Advanced Programing INFO 450 Final Project with Disney Success Data from:
https://www.kaggle.com/datasets/thedevastator/disney-character-success-a-comprehensive-analysi

In [None]:
# Import visualization tools
############################

import pandas as pd
import plotly.express as px
import matplotlib.pyplot as plt
import plotly.graph_objs as go
import numpy as np
import seaborn as sns

# Import machine learning model tools
######################################

from sklearn.model_selection import train_test_split
from sklearn.feature_extraction.text import CountVectorizer
from sklearn.tree import DecisionTreeClassifier
from sklearn.metrics import accuracy_score

# Read in csv files from dataset
################################

disney_movies_total_gross = pd.read_csv("Downloads/disney_data/disney_movies_total_gross.csv")
disney_directors = pd.read_csv("Downloads/disney_data/disney-director.csv")


In [None]:
# Print total gross dataset
###########################

disney_movies_total_gross

In [None]:
# Print disney directors dataset
################################

disney_directors

In [None]:
# Creation of an inner join to return records having a pair of the name and move_title on both sides
# Returns all data from disney_movies_total_gross and disney_directors
####################################################################################################

merger = pd.merge(disney_movies_total_gross, disney_directors, how="inner", left_on="movie_title", 
                  right_on="name")

#Prints new dataset
###################

merger

In [None]:
# Creation of dataframe
#########################

df = pd.DataFrame(merger)

# Adding an additional column that converts total_gross float into an integer y replacing the ',' and '$' with empty strings
############################################################################################################################

df["total_gross_int"] = df["total_gross"].str.replace(',','').str.replace('$', '')

# Converting into integer
#########################

df['total_gross_int']= df['total_gross_int'].apply(int)

# Printing dataframe
####################

df

In [None]:
# Group by directors and sum the total gross income each director has
#####################################################################

groupby_directors = merger.groupby("director")["total_gross_int"].sum()

# Print groupby_directors
#########################

groupby_directors

# Converting groupby_directors into pandas DataFrame
####################################################

director_df = pd.DataFrame(groupby_directors)

# Print DataFrame
#################

director_df

In [None]:
# Grab the top ten directors
############################

top_directors = groupby_directors.sort_values(ascending=False).head(10)
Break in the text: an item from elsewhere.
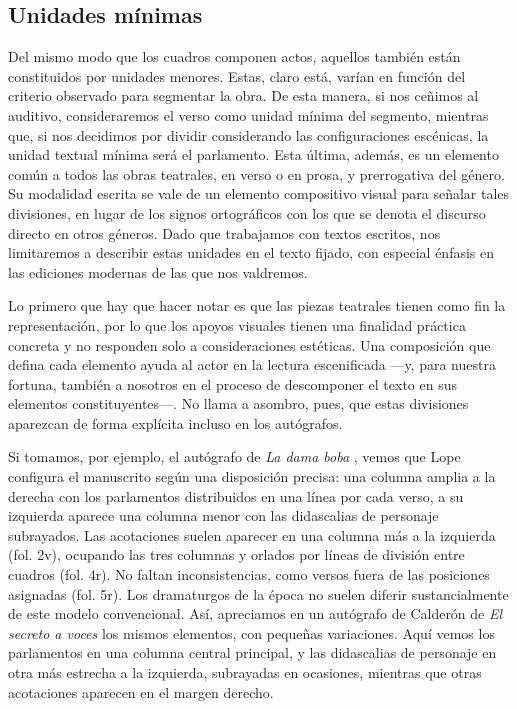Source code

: \subsection{Unidades mínimas}
Del mismo modo que los cuadros componen actos, aquellos también están constituidos por  unidades menores. Estas, claro está, varían en función del criterio observado para segmentar la obra. De esta manera, si nos ceñimos al auditivo, consideraremos el verso como unidad mínima del segmento, mientras que, si nos decidimos por dividir considerando las configuraciones escénicas, la unidad textual mínima será el parlamento. Esta última, además, es un elemento común a todos las obras teatrales, en verso o en prosa, y prerrogativa del género. Su modalidad escrita se vale de un elemento compositivo visual para señalar tales divisiones, en lugar de los signos ortográficos con los que se denota el discurso directo en otros géneros. Dado que trabajamos con textos escritos, nos limitaremos a describir estas unidades en el texto fijado, con especial énfasis en las ediciones modernas de las que nos valdremos.

Lo primero que hay que hacer notar es que las piezas teatrales tienen como fin la representación, por lo que los apoyos visuales  tienen una finalidad práctica concreta y no responden solo a consideraciones estéticas. Una composición que defina cada elemento ayuda al actor en la lectura escenificada —\nolinebreak y, para nuestra fortuna, también a nosotros en el proceso de descomponer el texto en sus elementos constituyentes\nolinebreak[4]—\nolinebreak[4]. No llama a asombro, pues, que estas divisiones aparezcan de forma explícita incluso en los autógrafos.

Si tomamos, por ejemplo, el autógrafo de \textit{La dama boba} \parencite{lope1613}, vemos que Lope  configura el manuscrito según una disposición precisa: una columna amplia a la derecha con los parlamentos distribuidos en una línea por cada verso, a su izquierda aparece una columna menor con las didascalias de personaje subrayados. Las acotaciones suelen aparecer en una columna más a la izquierda (fol. 2v), ocupando las tres columnas y orlados por líneas de división entre cuadros (fol. 4r). No faltan inconsistencias, como versos fuera de las posiciones asignadas (fol. 5r). Los dramaturgos de la época no suelen diferir sustancialmente de este modelo convencional. Así, apreciamos en un autógrafo de Calderón de \textit{El secreto a voces} \parencite{calderon1642} los mismos elementos, con pequeñas variaciones. Aquí vemos los parlamentos en una columna central principal, y las didascalias de personaje en otra más estrecha a la izquierda, subrayadas en ocasiones, mientras que otras acotaciones aparecen en el margen derecho.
# Creation of pie chart grouped by the sum of total gross per each director with percentage
###########################################################################################

plt.pie(top_directors, labels=top_directors.index, autopct='%1.1f%%')

# Add title to the chart
########################

plt.title('Top 10 Directors by Total Gross')

# Print Pie Chart
#################

plt.show()

In [None]:
# Group by genre and sum the total gross income each genre has
#####################################################################

groupby_genre = merger.groupby("genre")["total_gross_int"].sum().reset_index()

# Print groupby_genre
#########################
groupby_genre

# Converting groupby_directors into pandas DataFrame
####################################################

genre_df = pd.DataFrame(groupby_genre)

# Print DataFrame
#################

genre_df

In [None]:
# Create a stacked bar chart
############################

fig,ax = plt.subplots(figsize=(10,5))
plt.bar(groupby_genre['genre'], groupby_genre['total_gross_int'])

# Add labels of the total gross by each category
################################################

for i, v in enumerate(groupby_genre['total_gross_int']):
    ax.text(i, v + 1e8, f'${v:,.0f}', ha='center', fontweight='bold')

# Label the x-axis 'Genre'
##########################

plt.xlabel('Genre')

# Label the y-axis 'Total Gross Income'
#######################################

plt.ylabel('Total Gross Income')

# Label the title 'Total Gross Income by Genre'
###############################################

plt.title('Total Gross Income by Genre')

# Print Bar chart
#################
plt.show()

In [None]:
# Group by movie name and sum the total gross income each movie has
#####################################################################

groupby_name = merger.groupby("name")["total_gross_int"].sum().reset_index()

# Sort values by desending order
################################

groupby_name = groupby_name.sort_values('total_gross_int', ascending=False)

# Grab top ten movies by gross income
#####################################

top_movies = groupby_name.head(10)

top_movies = top_movies.sort_values('total_gross_int', ascending=True)
# Print top_movies
####################

top_movies

# Converting top_movies into pandas DataFrame
####################################################

name_df = pd.DataFrame(top_movies)

# Print DataFrame
#################

name_df

In [None]:
# Creation of scatter plot by total gross income and movie
##########################################################

fig = px.scatter(x=top_movies["total_gross_int"], y=top_movies["name"])

# Update the x-axis label and range
####################################

fig.update_xaxes(title_text='Total Gross Income')
fig.update_xaxes(range=[0, top_movies["total_gross_int"].max() * 1.1])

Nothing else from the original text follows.